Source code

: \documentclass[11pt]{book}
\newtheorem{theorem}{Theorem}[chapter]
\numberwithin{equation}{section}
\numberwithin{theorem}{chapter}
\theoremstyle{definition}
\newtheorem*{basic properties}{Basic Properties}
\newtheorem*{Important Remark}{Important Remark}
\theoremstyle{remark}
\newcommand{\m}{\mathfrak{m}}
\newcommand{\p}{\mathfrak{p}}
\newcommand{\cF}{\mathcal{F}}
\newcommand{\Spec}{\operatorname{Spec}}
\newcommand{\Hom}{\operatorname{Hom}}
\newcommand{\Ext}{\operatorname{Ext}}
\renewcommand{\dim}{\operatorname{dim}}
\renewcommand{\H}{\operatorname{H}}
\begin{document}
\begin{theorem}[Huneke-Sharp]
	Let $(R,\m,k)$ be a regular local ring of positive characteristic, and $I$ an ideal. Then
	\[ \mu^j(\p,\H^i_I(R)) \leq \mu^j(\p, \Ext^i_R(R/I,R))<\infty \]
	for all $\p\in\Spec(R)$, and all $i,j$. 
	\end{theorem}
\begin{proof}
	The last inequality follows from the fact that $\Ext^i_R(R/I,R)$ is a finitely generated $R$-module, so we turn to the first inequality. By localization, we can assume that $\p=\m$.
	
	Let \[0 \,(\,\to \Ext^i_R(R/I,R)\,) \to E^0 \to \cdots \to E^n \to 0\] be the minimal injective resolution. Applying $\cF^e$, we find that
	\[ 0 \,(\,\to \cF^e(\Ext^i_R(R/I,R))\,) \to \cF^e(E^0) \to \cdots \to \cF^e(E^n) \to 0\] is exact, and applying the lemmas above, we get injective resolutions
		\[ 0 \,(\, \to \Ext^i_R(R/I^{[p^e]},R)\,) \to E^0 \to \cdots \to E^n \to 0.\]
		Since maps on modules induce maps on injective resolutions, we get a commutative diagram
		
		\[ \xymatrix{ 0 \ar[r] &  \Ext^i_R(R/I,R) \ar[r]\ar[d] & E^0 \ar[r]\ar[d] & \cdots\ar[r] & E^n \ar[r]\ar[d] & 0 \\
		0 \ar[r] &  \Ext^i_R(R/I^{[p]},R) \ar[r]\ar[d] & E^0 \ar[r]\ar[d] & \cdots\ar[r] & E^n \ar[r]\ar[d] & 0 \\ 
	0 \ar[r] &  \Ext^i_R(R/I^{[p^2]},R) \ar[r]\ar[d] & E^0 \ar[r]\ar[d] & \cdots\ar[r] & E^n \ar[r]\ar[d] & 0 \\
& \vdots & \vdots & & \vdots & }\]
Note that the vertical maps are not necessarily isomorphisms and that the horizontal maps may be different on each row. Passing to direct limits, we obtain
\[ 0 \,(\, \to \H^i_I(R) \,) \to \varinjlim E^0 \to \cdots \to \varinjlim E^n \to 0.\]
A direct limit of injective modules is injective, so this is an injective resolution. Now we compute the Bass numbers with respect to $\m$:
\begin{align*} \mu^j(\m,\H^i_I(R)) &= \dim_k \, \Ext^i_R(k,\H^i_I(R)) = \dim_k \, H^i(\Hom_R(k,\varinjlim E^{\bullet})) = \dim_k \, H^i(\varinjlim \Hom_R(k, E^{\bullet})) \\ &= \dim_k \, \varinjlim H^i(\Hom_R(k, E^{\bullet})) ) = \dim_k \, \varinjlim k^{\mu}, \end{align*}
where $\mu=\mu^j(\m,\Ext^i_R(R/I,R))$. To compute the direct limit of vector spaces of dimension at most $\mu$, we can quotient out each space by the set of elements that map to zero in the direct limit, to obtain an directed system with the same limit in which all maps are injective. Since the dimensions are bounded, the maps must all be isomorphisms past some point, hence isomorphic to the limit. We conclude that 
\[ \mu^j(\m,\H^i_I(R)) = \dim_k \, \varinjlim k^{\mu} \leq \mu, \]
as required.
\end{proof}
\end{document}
---*---
In the entries above, find every line holding the word "maps" and copy it out.

### Result
		Since maps on modules induce maps on injective resolutions, we get a commutative diagram
Note that the vertical maps are not necessarily isomorphisms and that the horizontal maps may be different on each row. Passing to direct limits, we obtain
where $\mu=\mu^j(\m,\Ext^i_R(R/I,R))$. To compute the direct limit of vector spaces of dimension at most $\mu$, we can quotient out each space by the set of elements that map to zero in the direct limit, to obtain an directed system with the same limit in which all maps are injective. Since the dimensions are bounded, the maps must all be isomorphisms past some point, hence isomorphic to the limit. We conclude that 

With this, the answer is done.